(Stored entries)
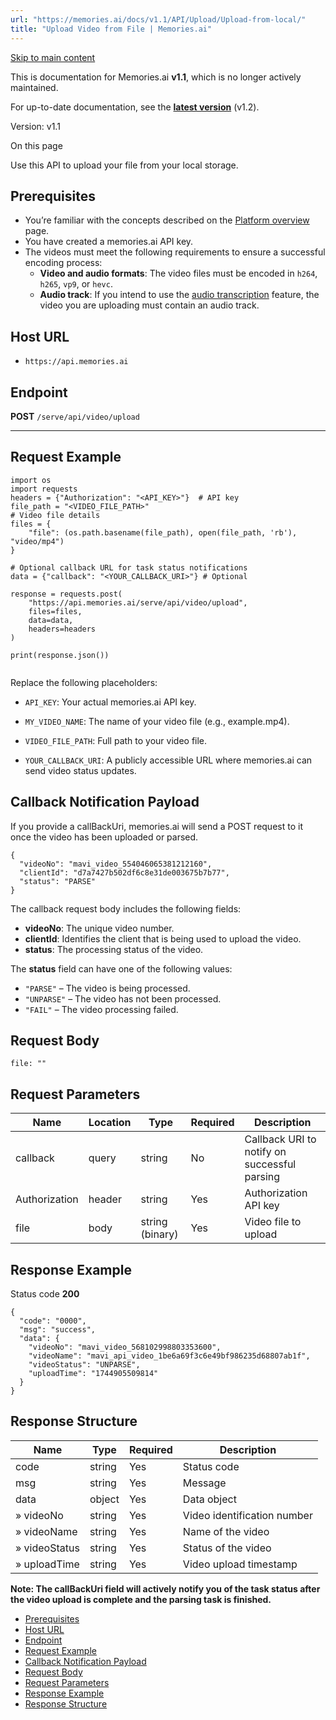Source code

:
 ```yaml
---
url: "https://memories.ai/docs/v1.1/API/Upload/Upload-from-local/"
title: "Upload Video from File | Memories.ai"
---
```


[Skip to main content](https://memories.ai/docs/v1.1/API/Upload/Upload-from-local/#__docusaurus_skipToContent_fallback)

This is documentation for Memories.ai **v1.1**, which is no longer actively maintained.

For up-to-date documentation, see the **[latest version](https://memories.ai/docs/API/Upload/Upload-from-local/)** (v1.2).

Version: v1.1

On this page

Use this API to upload your file from your local storage.

## Prerequisites [​](https://memories.ai/docs/v1.1/API/Upload/Upload-from-local/\#prerequisites "Direct link to Prerequisites")

- You’re familiar with the concepts described on the [Platform overview](https://memories.ai/docs/v1.1/overview/) page.
- You have created a memories.ai API key.
- The videos must meet the following requirements to ensure a successful encoding process:
  - **Video and audio formats**: The video files must be encoded in `h264`, `h265`, `vp9`, or `hevc`.
  - **Audio track**: If you intend to use the [audio transcription](https://memories.ai/docs/v1.1/API/Transcription/audio-transcription/) feature, the video you are uploading must contain an audio track.

## Host URL [​](https://memories.ai/docs/v1.1/API/Upload/Upload-from-local/\#host-url "Direct link to Host URL")

- `https://api.memories.ai`

## Endpoint [​](https://memories.ai/docs/v1.1/API/Upload/Upload-from-local/\#endpoint "Direct link to Endpoint")

**POST** `/serve/api/video/upload`

* * *

## Request Example [​](https://memories.ai/docs/v1.1/API/Upload/Upload-from-local/\#request-example "Direct link to Request Example")

```codeBlockLines_e6Vv
import os
import requests
headers = {"Authorization": "<API_KEY>"}  # API key
file_path = "<VIDEO_FILE_PATH>"
# Video file details
files = {
    "file": (os.path.basename(file_path), open(file_path, 'rb'), "video/mp4")
}

# Optional callback URL for task status notifications
data = {"callback": "<YOUR_CALLBACK_URI>"} # Optional

response = requests.post(
    "https://api.memories.ai/serve/api/video/upload",
    files=files,
    data=data,
    headers=headers
)

print(response.json())


```

Replace the following placeholders:

- `API_KEY`: Your actual memories.ai API key.

- `MY_VIDEO_NAME`: The name of your video file (e.g., example.mp4).

- `VIDEO_FILE_PATH`: Full path to your video file.

- `YOUR_CALLBACK_URI`: A publicly accessible URL where memories.ai can send video status updates.


## Callback Notification Payload [​](https://memories.ai/docs/v1.1/API/Upload/Upload-from-local/\#callback-notification-payload "Direct link to Callback Notification Payload")

If you provide a callBackUri, memories.ai will send a POST request to it once the video has been uploaded or parsed.

```codeBlockLines_e6Vv
{
  "videoNo": "mavi_video_554046065381212160",
  "clientId": "d7a7427b502df6c8e31de003675b7b77",
  "status": "PARSE"
}

```

The callback request body includes the following fields:

- **videoNo**: The unique video number.
- **clientId**: Identifies the client that is being used to upload the video.
- **status**: The processing status of the video.

The **status** field can have one of the following values:

- `"PARSE"` – The video is being processed.
- `"UNPARSE"` – The video has not been processed.
- `"FAIL"` – The video processing failed.

## Request Body [​](https://memories.ai/docs/v1.1/API/Upload/Upload-from-local/\#request-body "Direct link to Request Body")

```codeBlockLines_e6Vv
file: ""

```

## Request Parameters [​](https://memories.ai/docs/v1.1/API/Upload/Upload-from-local/\#request-parameters "Direct link to Request Parameters")

| Name | Location | Type | Required | Description |
| --- | --- | --- | --- | --- |
| callback | query | string | No | Callback URI to notify on successful parsing |
| Authorization | header | string | Yes | Authorization API key |
| file | body | string (binary) | Yes | Video file to upload |

## Response Example [​](https://memories.ai/docs/v1.1/API/Upload/Upload-from-local/\#response-example "Direct link to Response Example")

Status code **200**

```codeBlockLines_e6Vv
{
  "code": "0000",
  "msg": "success",
  "data": {
    "videoNo": "mavi_video_568102998803353600",
    "videoName": "mavi_api_video_1be6a69f3c6e49bf986235d68807ab1f",
    "videoStatus": "UNPARSE",
    "uploadTime": "1744905509814"
  }
}

```

## Response Structure [​](https://memories.ai/docs/v1.1/API/Upload/Upload-from-local/\#response-structure "Direct link to Response Structure")

| Name | Type | Required | Description |
| --- | --- | --- | --- |
| code | string | Yes | Status code |
| msg | string | Yes | Message |
| data | object | Yes | Data object |
| » videoNo | string | Yes | Video identification number |
| » videoName | string | Yes | Name of the video |
| » videoStatus | string | Yes | Status of the video |
| » uploadTime | string | Yes | Video upload timestamp |

**Note: The callBackUri field will actively notify you of the task status after the video upload is complete and the parsing task is finished.**

- [Prerequisites](https://memories.ai/docs/v1.1/API/Upload/Upload-from-local/#prerequisites)
- [Host URL](https://memories.ai/docs/v1.1/API/Upload/Upload-from-local/#host-url)
- [Endpoint](https://memories.ai/docs/v1.1/API/Upload/Upload-from-local/#endpoint)
- [Request Example](https://memories.ai/docs/v1.1/API/Upload/Upload-from-local/#request-example)
- [Callback Notification Payload](https://memories.ai/docs/v1.1/API/Upload/Upload-from-local/#callback-notification-payload)
- [Request Body](https://memories.ai/docs/v1.1/API/Upload/Upload-from-local/#request-body)
- [Request Parameters](https://memories.ai/docs/v1.1/API/Upload/Upload-from-local/#request-parameters)
- [Response Example](https://memories.ai/docs/v1.1/API/Upload/Upload-from-local/#response-example)
- [Response Structure](https://memories.ai/docs/v1.1/API/Upload/Upload-from-local/#response-structure)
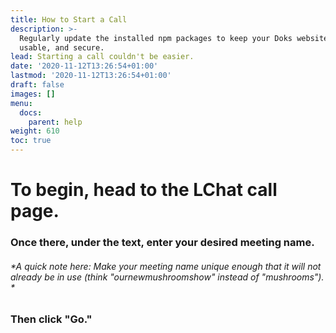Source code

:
 ```yaml
---
title: How to Start a Call
description: >-
  Regularly update the installed npm packages to keep your Doks website stable,
  usable, and secure.
lead: Starting a call couldn't be easier.
date: '2020-11-12T13:26:54+01:00'
lastmod: '2020-11-12T13:26:54+01:00'
draft: false
images: []
menu:
  docs:
    parent: help
weight: 610
toc: true
---
```

# To begin, head to the LChat call page.

### **Once there, under the text, enter your desired meeting name.**

###### *A quick note here: Make your meeting name unique enough that it will not already be in use (think "ournewmushroomshow" instead of "mushrooms"). *

### Then click "Go." 
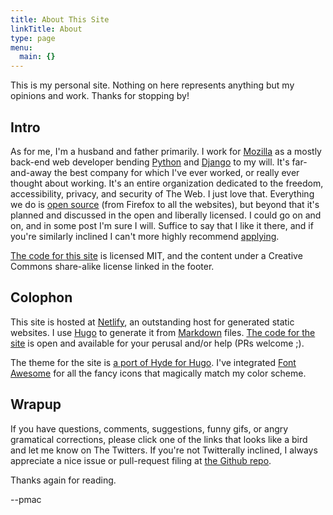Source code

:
 ```yaml
---
title: About This Site
linkTitle: About
type: page
menu:
  main: {}
---
```


This is my personal site. Nothing on here represents anything but my opinions and work. Thanks for stopping by!

## Intro

As for me, I'm a husband and father primarily. I work for [Mozilla](https://www.mozilla.org) as a mostly back-end web developer bending [Python](https://www.python.org/) and [Django](https://www.djangoproject.com/) to my will. It's far-and-away the best company for which I've ever worked, or really ever thought about working. It's an entire organization dedicated to the freedom, accessibility, privacy, and security of The Web. I just love that. Everything we do is [open source](https://github.com/mozilla/) (from Firefox to all the websites), but beyond that it's planned and discussed in the open and liberally licensed. I could go on and on, and in some post I'm sure I will. Suffice to say that I like it there, and if you're similarly inclined I can't more highly recommend [applying](https://careers.mozilla.org/).

[The code for this site][code] is licensed MIT, and the content under a Creative Commons share-alike license linked in the footer.

## Colophon

This site is hosted at [Netlify](https://www.netlify.com/), an outstanding host for generated static websites. I use [Hugo](http://gohugo.io/) to generate it from [Markdown](http://daringfireball.net/projects/markdown/) files. [The code for the site][code] is open and available for your perusal and/or help (PRs welcome ;).

The theme for the site is [a port of Hyde for Hugo](https://themes.gohugo.io/hyde/). I've integrated [Font Awesome](http://fontawesome.io/) for all the fancy icons that magically match my color scheme.

## Wrapup

If you have questions, comments, suggestions, funny gifs, or angry gramatical corrections, please click one of the links that looks like a bird and let me know on The Twitters. If you're not Twitterally inclined, I always appreciate a nice issue or pull-request filing at [the Github repo][code].

Thanks again for reading.

--pmac

[code]: https://github.com/pmac/pmac.io
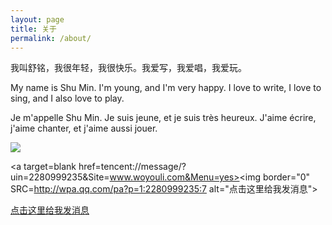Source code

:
 ```yaml
---
layout: page
title: 关于
permalink: /about/
---
```

<div class="mt50"></div>

我叫舒铭，我很年轻，我很快乐。我爱写，我爱唱，我爱玩。

My name is Shu Min. I'm young, and I'm very happy. I love to write, I love to sing, and I also love to play.

Je m'appelle Shu Min. Je suis jeune, et je suis très heureux. J'aime écrire, j'aime chanter, et j'aime aussi jouer.


<img src="http://qqshow-user.tencent.com/2280999235/10/00/00.gif" temp_src="http://qqshow-user.tencent.com/2280999235/10/00/00.gif" />

<a target=blank href=tencent://message/?uin=2280999235&Site=www.woyouli.com&Menu=yes><img border="0" SRC=http://wpa.qq.com/pa?p=1:2280999235:7 alt="点击这里给我发消息"></a>

[点击这里给我发消息](tencent://message/?uin=2280999235&Site=www.woyouli.com&Menu=yes)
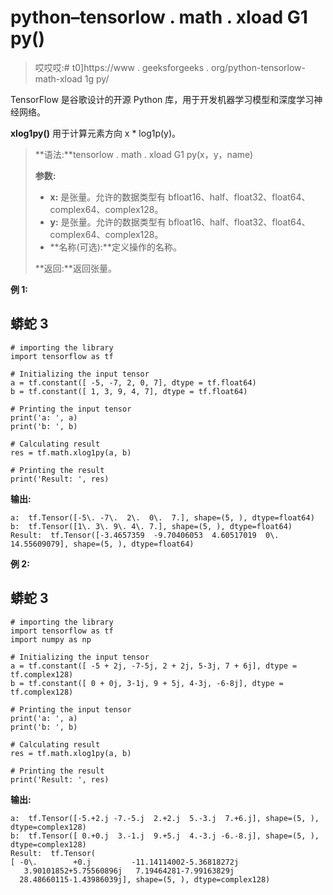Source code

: # python–tensorlow . math . xload G1 py()

> 哎哎哎:# t0]https://www . geeksforgeeks . org/python-tensorlow-math-xload 1g py/

TensorFlow 是谷歌设计的开源 Python 库，用于开发机器学习模型和深度学习神经网络。

**xlog1py()** 用于计算元素方向 x * log1p(y)。

> **语法:**tensorlow . math . xload G1 py(x，y，name)
> 
> **参数:**
> 
> *   **x:** 是张量。允许的数据类型有 bfloat16、half、float32、float64、complex64、complex128。
> *   **y:** 是张量。允许的数据类型有 bfloat16、half、float32、float64、complex64、complex128。
> *   **名称(可选):**定义操作的名称。
> 
> **返回:**返回张量。

**例 1:**

## 蟒蛇 3

```
# importing the library
import tensorflow as tf

# Initializing the input tensor
a = tf.constant([ -5, -7, 2, 0, 7], dtype = tf.float64)
b = tf.constant([ 1, 3, 9, 4, 7], dtype = tf.float64)

# Printing the input tensor
print('a: ', a)
print('b: ', b)

# Calculating result
res = tf.math.xlog1py(a, b)

# Printing the result
print('Result: ', res)
```

**输出:**

```
a:  tf.Tensor([-5\. -7\.  2\.  0\.  7.], shape=(5, ), dtype=float64)
b:  tf.Tensor([1\. 3\. 9\. 4\. 7.], shape=(5, ), dtype=float64)
Result:  tf.Tensor([-3.4657359  -9.70406053  4.60517019  0\.         14.55609079], shape=(5, ), dtype=float64)

```

**例 2:**

## 蟒蛇 3

```
# importing the library
import tensorflow as tf
import numpy as np

# Initializing the input tensor
a = tf.constant([ -5 + 2j, -7-5j, 2 + 2j, 5-3j, 7 + 6j], dtype = tf.complex128)
b = tf.constant([ 0 + 0j, 3-1j, 9 + 5j, 4-3j, -6-8j], dtype = tf.complex128)

# Printing the input tensor
print('a: ', a)
print('b: ', b)

# Calculating result
res = tf.math.xlog1py(a, b)

# Printing the result
print('Result: ', res)
```

**输出:**

```
a:  tf.Tensor([-5.+2.j -7.-5.j  2.+2.j  5.-3.j  7.+6.j], shape=(5, ), dtype=complex128)
b:  tf.Tensor([ 0.+0.j  3.-1.j  9.+5.j  4.-3.j -6.-8.j], shape=(5, ), dtype=complex128)
Result:  tf.Tensor(
[ -0\.        +0.j         -11.14114002-5.36818272j
   3.90101852+5.75560896j   7.19464281-7.99163829j
  28.48660115-1.43986039j], shape=(5, ), dtype=complex128)

```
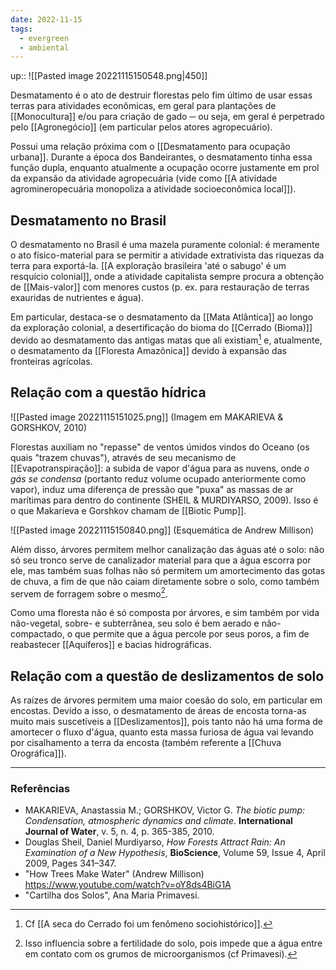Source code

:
 ```yaml
---
date: 2022-11-15
tags:
  - evergreen
  - ambiental
---
```

up:: 
![[Pasted image 20221115150548.png|450]]

Desmatamento é o ato de destruir florestas pelo fim último de usar essas terras para atividades econômicas, em geral para plantações de [[Monocultura]] e/ou para criação de gado ─ ou seja, em geral é perpetrado pelo [[Agronegócio]] (em particular pelos atores agropecuário). 

Possui uma relação próxima com o [[Desmatamento para ocupação urbana]]. Durante a época dos Bandeirantes, o desmatamento tinha essa função dupla, enquanto atualmente a ocupação ocorre justamente em prol da expansão da atividade agropecuária (vide como [[A atividade agromineropecuária monopoliza a atividade socioeconômica local]]).

## Desmatamento no Brasil
O desmatamento no Brasil é uma mazela puramente colonial: é meramente o ato físico-material para se permitir a atividade extrativista das riquezas da terra para exportá-la. [[A exploração brasileira 'até o sabugo' é um resquício colonial]], onde a atividade capitalista sempre procura a obtenção de [[Mais-valor]] com menores custos (p. ex. para restauração de terras exauridas de nutrientes e água). 

Em particular, destaca-se o desmatamento da [[Mata Atlântica]] ao longo da exploração colonial, a desertificação do bioma do [[Cerrado (Bioma)]] devido ao desmatamento das antigas matas que ali existiam[^2] e, atualmente, o desmatamento da [[Floresta Amazônica]] devido à expansão das fronteiras agrícolas.

## Relação com a questão hídrica
![[Pasted image 20221115151025.png]]
(Imagem em MAKARIEVA & GORSHKOV, 2010)

Florestas auxiliam no "repasse" de ventos úmidos vindos do Oceano (os quais "trazem chuvas"), através de seu mecanismo de [[Evapotranspiração]]: a subida de vapor d'água para as nuvens, onde *o gás se condensa* (portanto reduz volume ocupado anteriormente como vapor), induz uma diferença de pressão que "puxa" as massas de ar marítimas para dentro do continente (SHEIL & MURDIYARSO, 2009). Isso é o que Makarieva e Gorshkov chamam de [[Biotic Pump]]. 

![[Pasted image 20221115150840.png]]
(Esquemática de Andrew Millison)

Além disso, árvores permitem melhor canalização das águas até o solo: não só seu tronco serve de canalizador material para que a água escorra por ele, mas também suas folhas não só permitem um amortecimento das gotas de chuva, a fim de que não caiam diretamente sobre o solo, como também servem de forragem sobre o mesmo[^1]. 

Como uma floresta não é só composta por árvores, e sim também por vida não-vegetal, sobre- e subterrânea, seu solo é bem aerado e não-compactado, o que permite que a água percole por seus poros, a fim de reabastecer [[Aquíferos]] e bacias hidrográficas.

## Relação com a questão de deslizamentos de solo
As raízes de árvores permitem uma maior coesão do solo, em particular em encostas. Devido a isso, o desmatamento de áreas de encosta torna-as muito mais suscetíveis a [[Deslizamentos]], pois tanto não há uma forma de amortecer o fluxo d'água, quanto esta massa furiosa de água vai levando por cisalhamento a terra da encosta (também referente a [[Chuva Orográfica]]).

---
### Referências
- MAKARIEVA, Anastassia M.; GORSHKOV, Victor G. *The biotic pump: Condensation, atmospheric dynamics and climate*. **International Journal of Water**, v. 5, n. 4, p. 365-385, 2010.
- Douglas Sheil, Daniel Murdiyarso, *How Forests Attract Rain: An Examination of a New Hypothesis*, **BioScience**, Volume 59, Issue 4, April 2009, Pages 341–347.
- "How Trees Make Water" (Andrew Millison) https://www.youtube.com/watch?v=oY8ds4BiG1A
- "Cartilha dos Solos", Ana Maria Primavesi.

[^1]: Isso influencia sobre a fertilidade do solo, pois impede que a água entre em contato com os grumos de microorganismos (cf Primavesi).
[^2]: Cf [[A seca do Cerrado foi um fenômeno sociohistórico]].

• WHAT THE EXERCISE ASKS: Each line from the start of the entries through the line with "On this page" is to be restated exactly, and the pictures are to be skipped.

• EXPECTED ANSWER:
Source code

:
 ```yaml
---
url: "https://memories.ai/docs/v1.1/API/Upload/Upload-from-local/"
title: "Upload Video from File | Memories.ai"
---
```


[Skip to main content](https://memories.ai/docs/v1.1/API/Upload/Upload-from-local/#__docusaurus_skipToContent_fallback)

This is documentation for Memories.ai **v1.1**, which is no longer actively maintained.

For up-to-date documentation, see the **[latest version](https://memories.ai/docs/API/Upload/Upload-from-local/)** (v1.2).

Version: v1.1

On this page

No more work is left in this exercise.